The Globalisation Tapes
Indonesia, 2003, 70 minutes (produced with Christine Cynn )
The Globalisation Tapes: a collaboration between the Independent Plantation Workers’ Union of Sumatra (Indonesia), the International Union of Food and Agricultural Workers (IUF ), and Vision Machine Film Project.
Sharman Sinaga’s granddaughter looks bored as her grandfather demonstrates for the camera his favored technique of market liberalisation : holding union activists upside down in flooded fields. He mimics their gargles as they choke in the mud. He could hold down two or three at a time he boasts; he seems faintly nostalgic in the dim light and the smoke; his only regret, that his arms and knees aren’t what they used to be.The orders to hold people upside-down came from the top, he tells us, from Surhato ; they came also with support from high on Capitol Hill. The Globalisation Tapes were made in collaboration with those a little further down the pile, closer to the mud (and the rubber and the oil), closer to the memories of the massacre that cleared the way for Indonesia’s ‘modernisation ‘. Using their own forbidden history as a case study, the Indonesian filmmakers trace the development of contemporary globalisation from its roots in colonialism to the present. Through chilling first-hand accounts, hilarious improvised interventions, collective debate and archival collage, The Globalisation Tapes exposes the devastating role of militarism and repression in building the ‘global economy’, and explores the relationships between trade, third-world debt, and international institutions like the IMF and the World Trade Organization. The film is a densely lyrical and incisive account of how these institutions shape and enforce the corporate world order (and its ‘systems of chaos’).

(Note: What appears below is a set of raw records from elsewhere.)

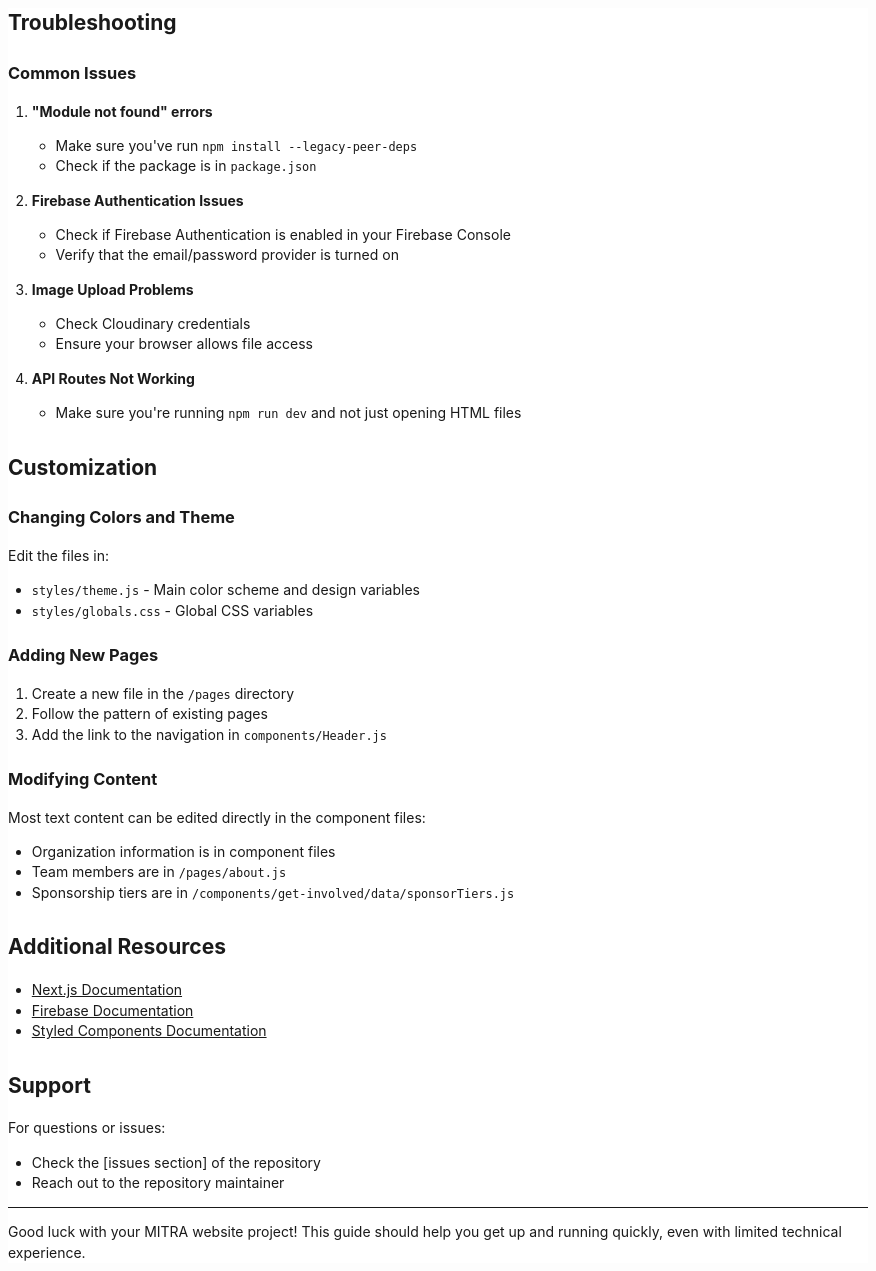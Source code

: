 ## Troubleshooting

### Common Issues

1. **"Module not found" errors**
   - Make sure you've run `npm install --legacy-peer-deps`
   - Check if the package is in `package.json`

2. **Firebase Authentication Issues**
   - Check if Firebase Authentication is enabled in your Firebase Console
   - Verify that the email/password provider is turned on

3. **Image Upload Problems**
   - Check Cloudinary credentials
   - Ensure your browser allows file access

4. **API Routes Not Working**
   - Make sure you're running `npm run dev` and not just opening HTML files

## Customization

### Changing Colors and Theme

Edit the files in:
- `styles/theme.js` - Main color scheme and design variables
- `styles/globals.css` - Global CSS variables

### Adding New Pages

1. Create a new file in the `/pages` directory
2. Follow the pattern of existing pages
3. Add the link to the navigation in `components/Header.js`

### Modifying Content

Most text content can be edited directly in the component files:
- Organization information is in component files
- Team members are in `/pages/about.js`
- Sponsorship tiers are in `/components/get-involved/data/sponsorTiers.js`

## Additional Resources

- [Next.js Documentation](https://nextjs.org/docs)
- [Firebase Documentation](https://firebase.google.com/docs)
- [Styled Components Documentation](https://styled-components.com/docs)

## Support

For questions or issues:
- Check the [issues section] of the repository
- Reach out to the repository maintainer

---

Good luck with your MITRA website project! This guide should help you get up and running quickly, even with limited technical experience.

‘Seemingly inexorably, the corporate pillage of the planet continues apace but so, thankfully, does the protest, not least amongst Indonesia’s export plantations, the focus of this extraordinary DV document devised, written and produced collectively by the seriously-informed members of the Independent union, Perbbuni . The film deploys Godardian text graphics, reappropriation of Western commercials, role-play, and interviews to analyse the devastating impact of neo-liberal economics on millions. In Indonesia’s case, this has unfolded against the legacy of Suharto’s genocidal US-backed dictatorship (an on-screen interview with a former death squad member is revelatory in its depiction of mundane evil). Marking a major leap forward in activist image-making, the film is a truly radical, always accessible, and often beautiful call to think globally but act locally.’ Time Out, 2004
The Entire History of the Louisiana Purchase
USA, 1998, 56 minutes
The Entire History of the Louisiana Purchase combines documentary, collage, and fiction to tell the story of a woman who thinks she’s had an immaculate conception and murders her infant in a microwave oven. This fictional story unfolds through documentary interviews with denizens of the apocalyptic fringes of American society: a self-proclaimed antichrist and his loving mother, a Christian fundamentalist UFOlogist , militia leaders, and the inventor of the microwave oven. The interviews locate a fictional story as an inevitable part of the American landscape — if it hasn’t happened, it should have. Gradually, the film leaves interview behind to transform Mary Anne Ward’s extraordinary case into a sweeping and schizophrenic history of the American west, an archeology of America’s home-grown and starry eyed sense of omnipotence, and a diary of one woman’s attempt to find meaning and history amid the nuclear age’s apocalyptic amnesia.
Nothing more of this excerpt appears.